For honey, the method is especially useful because adulteration often means dilution with high-fructose corn syrup or other inexpensive substitutes. By comparing isotopic fingerprints in bulk honey and related protein fractions, scientists can distinguish authentic honey from product that has been tampered with. The IAEA supplied an FTIR spectrometer and an energy-dispersive X-ray fluorescence spectrometer so Chilean researchers can measure those fingerprints and look not only for added sugars but also for trace-element clues that may point to contamination or geographic origin.

The Chilean sector gives the project real economic weight. University of Chile reporting says the country had 5,690 registered beekeepers and 1,129,954 registered hives in 2024, and exported more than 4,100 tonnes of honey worth US$14.7 million.
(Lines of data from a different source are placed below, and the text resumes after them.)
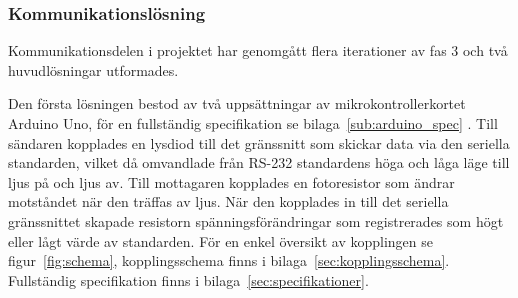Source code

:         \subsubsection{Kommunikationslösning} %
        \label{ssub:utformning_av_kommunikationslosning}
            Kommunikationsdelen i projektet har genomgått flera iterationer av fas 3 och två huvudlösningar utformades.\bigskip 

            Den första lösningen bestod av två uppsättningar av mikrokontrollerkortet Arduino Uno, för en fullständig specifikation se bilaga~\ref{sub:arduino_spec} \cite{ardu}. Till sändaren kopplades en lysdiod till det gränssnitt som skickar data via den seriella standarden, vilket då omvandlade från RS-232 standardens höga och låga läge till ljus på och ljus av. Till mottagaren kopplades en fotoresistor som ändrar motståndet när den träffas av ljus. När den kopplades in till det seriella gränssnittet skapade resistorn spänningsförändringar som registrerades som högt eller lågt värde av standarden. För en enkel översikt av kopplingen se figur~\ref{fig:schema}, kopplingsschema finns i bilaga~\ref{sec:kopplingsschema}. Fullständig specifikation finns i bilaga~\ref{sec:specifikationer}.\bigskip


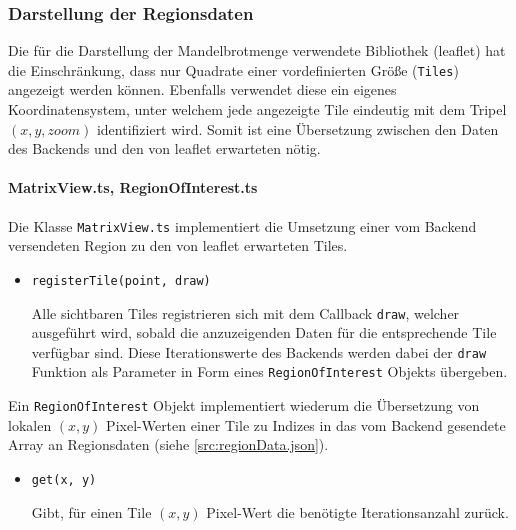 \subsubsection{Darstellung der Regionsdaten} %

Die für die Darstellung der Mandelbrotmenge verwendete Bibliothek (leaflet) hat die Einschränkung, dass
nur Quadrate einer vordefinierten Größe (\verb|Tiles|) angezeigt werden können. Ebenfalls verwendet diese ein
eigenes Koordinatensystem, unter welchem jede angezeigte Tile eindeutig mit dem Tripel \( (x, y, zoom) \)
identifiziert wird. Somit ist eine Übersetzung zwischen den Daten des Backends und den von leaflet erwarteten nötig.

\paragraph{MatrixView.ts, RegionOfInterest.ts}\label{par:matrixView}
Die Klasse \verb|MatrixView.ts| implementiert die Umsetzung einer vom Backend versendeten Region zu
den von leaflet erwarteten Tiles.
\begin{itemize}
	\item \verb|registerTile(point, draw)|

	      Alle sichtbaren Tiles registrieren sich mit dem Callback \verb|draw|,
	      welcher ausgeführt wird, sobald die anzuzeigenden Daten für die
	      entsprechende Tile verfügbar sind. Diese Iterationswerte des Backends werden dabei der \verb|draw| Funktion als Parameter
	      in Form eines \verb|RegionOfInterest| Objekts übergeben.
\end{itemize}


Ein \verb|RegionOfInterest| Objekt implementiert wiederum die Übersetzung von lokalen \( (x,y) \) Pixel-Werten
einer Tile zu Indizes in das vom Backend gesendete Array an Regionsdaten (siehe \autoref{src:regionData.json}).
\begin{itemize}
	\item \verb|get(x, y)|

	      Gibt, für einen Tile \( (x,y) \) Pixel-Wert die benötigte Iterationsanzahl zurück.
\end{itemize}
Export volume and value both rose by more than 70% year over year, with Germany, the United States and France as the main destinations. Chile’s honeys also carry a clear identity of their own, drawing on native flora such as ulmo, quillay, tevo, chañar and corcolén, which gives local honey both market value and a reason to defend its origin.

The CCHEN says the work sits inside technical cooperation project CHI5056, which is focused on verifying the authenticity and origin of food. That matters far beyond the lab bench: the IAEA has pointed to a 2019 case in New Zealand, where isotope methodology helped support the first successful prosecution of a major manuka honey producer for fraudulent enrichment. Chile’s honey database is meant to give the same kind of scientific backbone to its own sector, turning invisible fingerprints into a practical shield for one of agriculture’s most familiar products.